---- RECORDED DATA

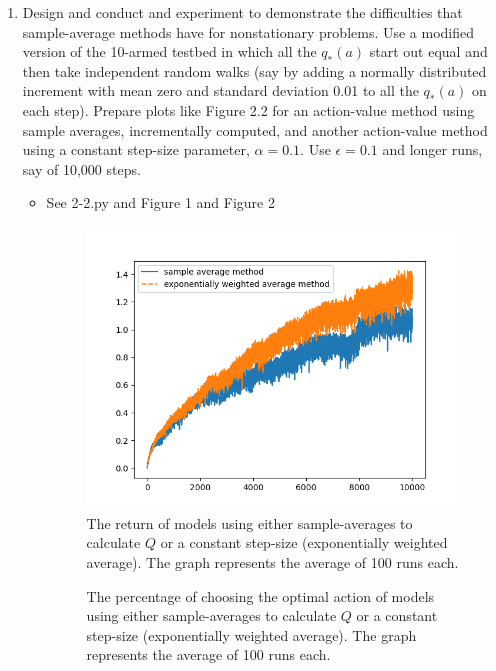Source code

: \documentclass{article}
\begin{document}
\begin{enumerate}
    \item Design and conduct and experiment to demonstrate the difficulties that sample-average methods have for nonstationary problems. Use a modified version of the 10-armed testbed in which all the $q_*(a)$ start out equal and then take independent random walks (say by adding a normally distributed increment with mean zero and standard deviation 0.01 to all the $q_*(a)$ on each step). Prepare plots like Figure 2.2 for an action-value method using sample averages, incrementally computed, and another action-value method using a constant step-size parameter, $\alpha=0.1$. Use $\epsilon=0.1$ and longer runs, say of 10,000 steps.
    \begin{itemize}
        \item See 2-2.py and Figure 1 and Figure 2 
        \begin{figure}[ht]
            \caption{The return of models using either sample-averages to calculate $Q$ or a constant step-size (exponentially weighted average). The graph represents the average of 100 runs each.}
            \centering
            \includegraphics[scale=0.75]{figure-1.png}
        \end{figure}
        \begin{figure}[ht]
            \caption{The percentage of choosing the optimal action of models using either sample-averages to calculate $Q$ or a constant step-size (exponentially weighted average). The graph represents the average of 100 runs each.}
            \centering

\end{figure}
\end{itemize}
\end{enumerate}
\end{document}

--------
---- RECORDED DATA

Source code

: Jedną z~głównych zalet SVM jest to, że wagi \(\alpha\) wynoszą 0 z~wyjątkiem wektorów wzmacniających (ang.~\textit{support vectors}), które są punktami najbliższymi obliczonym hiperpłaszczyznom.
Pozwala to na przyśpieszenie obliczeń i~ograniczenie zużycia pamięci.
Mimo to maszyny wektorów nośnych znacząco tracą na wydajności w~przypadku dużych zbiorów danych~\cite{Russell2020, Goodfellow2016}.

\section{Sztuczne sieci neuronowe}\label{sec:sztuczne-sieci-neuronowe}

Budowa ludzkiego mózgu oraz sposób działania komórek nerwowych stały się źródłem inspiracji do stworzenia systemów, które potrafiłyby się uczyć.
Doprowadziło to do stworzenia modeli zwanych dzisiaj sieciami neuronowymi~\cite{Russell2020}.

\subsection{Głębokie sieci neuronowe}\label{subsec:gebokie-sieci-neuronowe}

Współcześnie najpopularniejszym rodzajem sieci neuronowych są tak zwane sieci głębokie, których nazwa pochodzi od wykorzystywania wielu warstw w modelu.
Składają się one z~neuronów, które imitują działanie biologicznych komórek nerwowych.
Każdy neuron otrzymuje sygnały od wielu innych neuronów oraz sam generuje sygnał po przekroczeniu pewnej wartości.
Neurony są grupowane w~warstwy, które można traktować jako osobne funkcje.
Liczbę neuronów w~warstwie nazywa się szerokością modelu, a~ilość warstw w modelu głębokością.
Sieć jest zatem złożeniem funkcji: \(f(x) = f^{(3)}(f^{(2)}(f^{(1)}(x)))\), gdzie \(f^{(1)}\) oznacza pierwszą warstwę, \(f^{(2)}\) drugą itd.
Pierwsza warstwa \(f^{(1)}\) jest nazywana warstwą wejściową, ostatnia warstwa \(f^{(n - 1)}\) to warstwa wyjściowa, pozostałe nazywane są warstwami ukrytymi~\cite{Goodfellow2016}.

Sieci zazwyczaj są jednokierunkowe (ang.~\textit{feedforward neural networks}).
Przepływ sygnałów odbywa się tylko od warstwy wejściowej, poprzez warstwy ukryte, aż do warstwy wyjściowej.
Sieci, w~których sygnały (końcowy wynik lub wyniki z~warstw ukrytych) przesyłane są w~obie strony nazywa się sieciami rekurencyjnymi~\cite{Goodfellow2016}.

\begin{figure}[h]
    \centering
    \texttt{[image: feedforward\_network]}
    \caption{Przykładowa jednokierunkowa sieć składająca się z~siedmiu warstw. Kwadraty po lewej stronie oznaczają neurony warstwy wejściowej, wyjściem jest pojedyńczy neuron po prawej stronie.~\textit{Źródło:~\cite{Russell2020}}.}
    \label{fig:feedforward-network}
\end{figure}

--------

# [DIRECTIONS FOR THIS TASK]
List every line in the records above that contains the word "using".

# [EXERCISE OUTPUT]
    \item Design and conduct and experiment to demonstrate the difficulties that sample-average methods have for nonstationary problems. Use a modified version of the 10-armed testbed in which all the $q_*(a)$ start out equal and then take independent random walks (say by adding a normally distributed increment with mean zero and standard deviation 0.01 to all the $q_*(a)$ on each step). Prepare plots like Figure 2.2 for an action-value method using sample averages, incrementally computed, and another action-value method using a constant step-size parameter, $\alpha=0.1$. Use $\epsilon=0.1$ and longer runs, say of 10,000 steps.
            \caption{The return of models using either sample-averages to calculate $Q$ or a constant step-size (exponentially weighted average). The graph represents the average of 100 runs each.}
            \caption{The percentage of choosing the optimal action of models using either sample-averages to calculate $Q$ or a constant step-size (exponentially weighted average). The graph represents the average of 100 runs each.}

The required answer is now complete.